▶ **Assignment**: Output the lines from the top of the entries below to the line with "realizará con un 50\% de probabilidad.", both included, exactly and without pictures.

☆ ☆ ☆ ☆

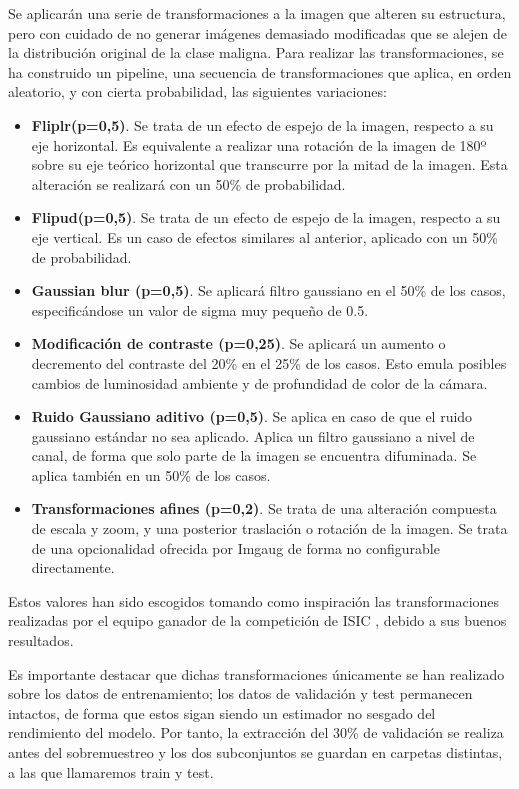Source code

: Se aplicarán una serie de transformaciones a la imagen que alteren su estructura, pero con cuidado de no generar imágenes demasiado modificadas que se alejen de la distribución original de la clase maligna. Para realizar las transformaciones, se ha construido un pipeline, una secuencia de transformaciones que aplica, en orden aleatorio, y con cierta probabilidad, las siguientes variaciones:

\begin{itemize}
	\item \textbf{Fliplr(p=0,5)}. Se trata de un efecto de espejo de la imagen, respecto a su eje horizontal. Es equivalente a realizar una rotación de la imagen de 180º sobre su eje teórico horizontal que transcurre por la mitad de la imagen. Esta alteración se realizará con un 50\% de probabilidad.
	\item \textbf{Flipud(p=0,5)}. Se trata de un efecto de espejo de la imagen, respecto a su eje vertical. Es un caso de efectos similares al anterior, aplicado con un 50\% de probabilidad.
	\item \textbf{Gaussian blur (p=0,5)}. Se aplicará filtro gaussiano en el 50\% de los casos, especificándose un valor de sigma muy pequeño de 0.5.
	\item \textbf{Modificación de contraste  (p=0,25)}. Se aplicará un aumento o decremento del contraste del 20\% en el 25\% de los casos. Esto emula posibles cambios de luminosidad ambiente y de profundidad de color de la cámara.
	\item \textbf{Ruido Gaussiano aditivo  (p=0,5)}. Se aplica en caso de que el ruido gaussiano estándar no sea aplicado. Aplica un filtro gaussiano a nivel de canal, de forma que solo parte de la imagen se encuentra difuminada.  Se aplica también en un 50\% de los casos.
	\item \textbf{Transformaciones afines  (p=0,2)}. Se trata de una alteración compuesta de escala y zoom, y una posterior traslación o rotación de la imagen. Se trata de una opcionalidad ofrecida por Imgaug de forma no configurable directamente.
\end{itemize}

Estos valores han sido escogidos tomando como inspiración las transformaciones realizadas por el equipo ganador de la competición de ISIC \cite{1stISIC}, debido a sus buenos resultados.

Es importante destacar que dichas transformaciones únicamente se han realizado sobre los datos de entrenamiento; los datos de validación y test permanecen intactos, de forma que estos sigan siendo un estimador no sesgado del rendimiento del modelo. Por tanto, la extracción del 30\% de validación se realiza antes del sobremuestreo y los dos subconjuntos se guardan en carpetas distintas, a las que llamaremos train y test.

☆ ☆ ☆ ☆

▶ **Written reply**:
Source code

: Se aplicarán una serie de transformaciones a la imagen que alteren su estructura, pero con cuidado de no generar imágenes demasiado modificadas que se alejen de la distribución original de la clase maligna. Para realizar las transformaciones, se ha construido un pipeline, una secuencia de transformaciones que aplica, en orden aleatorio, y con cierta probabilidad, las siguientes variaciones:

\begin{itemize}
	\item \textbf{Fliplr(p=0,5)}. Se trata de un efecto de espejo de la imagen, respecto a su eje horizontal. Es equivalente a realizar una rotación de la imagen de 180º sobre su eje teórico horizontal que transcurre por la mitad de la imagen. Esta alteración se realizará con un 50\% de probabilidad.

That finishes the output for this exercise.